[SUPPLIED RECORDS — start]

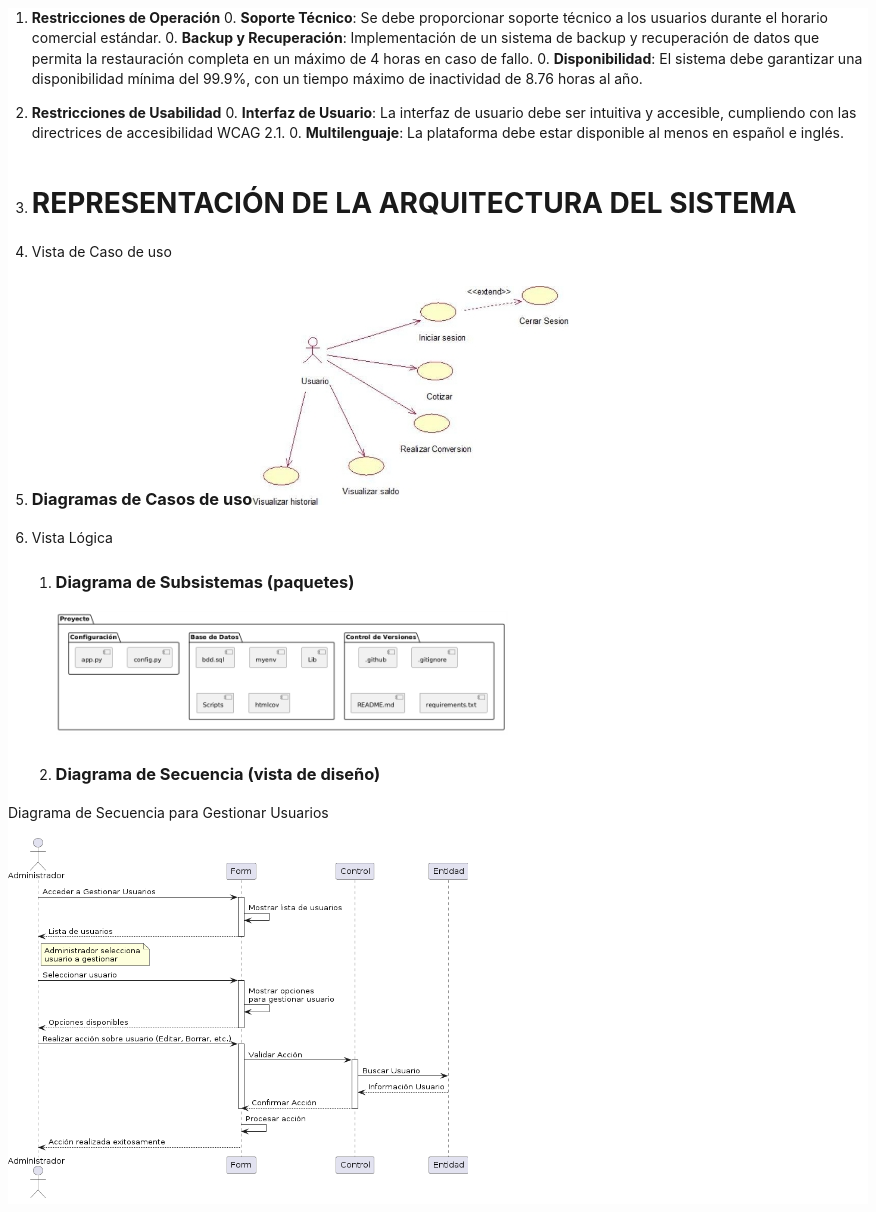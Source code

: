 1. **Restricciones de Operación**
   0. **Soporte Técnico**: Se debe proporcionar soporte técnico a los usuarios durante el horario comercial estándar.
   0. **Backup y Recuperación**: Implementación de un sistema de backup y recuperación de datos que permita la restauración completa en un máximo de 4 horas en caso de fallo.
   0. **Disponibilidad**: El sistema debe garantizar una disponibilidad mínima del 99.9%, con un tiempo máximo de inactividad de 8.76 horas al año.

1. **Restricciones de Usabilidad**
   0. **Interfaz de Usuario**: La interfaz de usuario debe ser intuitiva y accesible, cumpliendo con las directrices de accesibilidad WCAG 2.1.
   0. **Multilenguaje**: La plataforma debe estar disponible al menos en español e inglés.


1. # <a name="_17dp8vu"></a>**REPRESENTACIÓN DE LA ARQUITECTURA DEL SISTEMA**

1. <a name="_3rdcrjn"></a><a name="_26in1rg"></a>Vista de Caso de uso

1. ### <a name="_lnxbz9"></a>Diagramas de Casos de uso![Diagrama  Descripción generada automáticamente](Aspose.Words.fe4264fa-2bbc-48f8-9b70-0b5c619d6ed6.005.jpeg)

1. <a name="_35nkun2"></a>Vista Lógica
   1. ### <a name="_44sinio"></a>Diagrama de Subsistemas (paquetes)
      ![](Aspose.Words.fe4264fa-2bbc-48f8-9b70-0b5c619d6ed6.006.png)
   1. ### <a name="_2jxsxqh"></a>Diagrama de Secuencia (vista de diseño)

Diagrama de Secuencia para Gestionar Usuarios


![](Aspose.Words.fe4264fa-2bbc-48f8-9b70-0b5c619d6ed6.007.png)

[SUPPLIED RECORDS — finish]

YOUR GOAL: Retype all of the entries exactly as written, leaving out any images.

RESULT OF THE TASK:
Source code

: 1. **Restricciones de Operación**
   0. **Soporte Técnico**: Se debe proporcionar soporte técnico a los usuarios durante el horario comercial estándar.
   0. **Backup y Recuperación**: Implementación de un sistema de backup y recuperación de datos que permita la restauración completa en un máximo de 4 horas en caso de fallo.
   0. **Disponibilidad**: El sistema debe garantizar una disponibilidad mínima del 99.9%, con un tiempo máximo de inactividad de 8.76 horas al año.

1. **Restricciones de Usabilidad**
   0. **Interfaz de Usuario**: La interfaz de usuario debe ser intuitiva y accesible, cumpliendo con las directrices de accesibilidad WCAG 2.1.
   0. **Multilenguaje**: La plataforma debe estar disponible al menos en español e inglés.


1. # <a name="_17dp8vu"></a>**REPRESENTACIÓN DE LA ARQUITECTURA DEL SISTEMA**

1. <a name="_3rdcrjn"></a><a name="_26in1rg"></a>Vista de Caso de uso

1. ### <a name="_lnxbz9"></a>Diagramas de Casos de uso![Diagrama  Descripción generada automáticamente](Aspose.Words.fe4264fa-2bbc-48f8-9b70-0b5c619d6ed6.005.jpeg)

1. <a name="_35nkun2"></a>Vista Lógica
   1. ### <a name="_44sinio"></a>Diagrama de Subsistemas (paquetes)
      ![](Aspose.Words.fe4264fa-2bbc-48f8-9b70-0b5c619d6ed6.006.png)
   1. ### <a name="_2jxsxqh"></a>Diagrama de Secuencia (vista de diseño)

Diagrama de Secuencia para Gestionar Usuarios


![](Aspose.Words.fe4264fa-2bbc-48f8-9b70-0b5c619d6ed6.007.png)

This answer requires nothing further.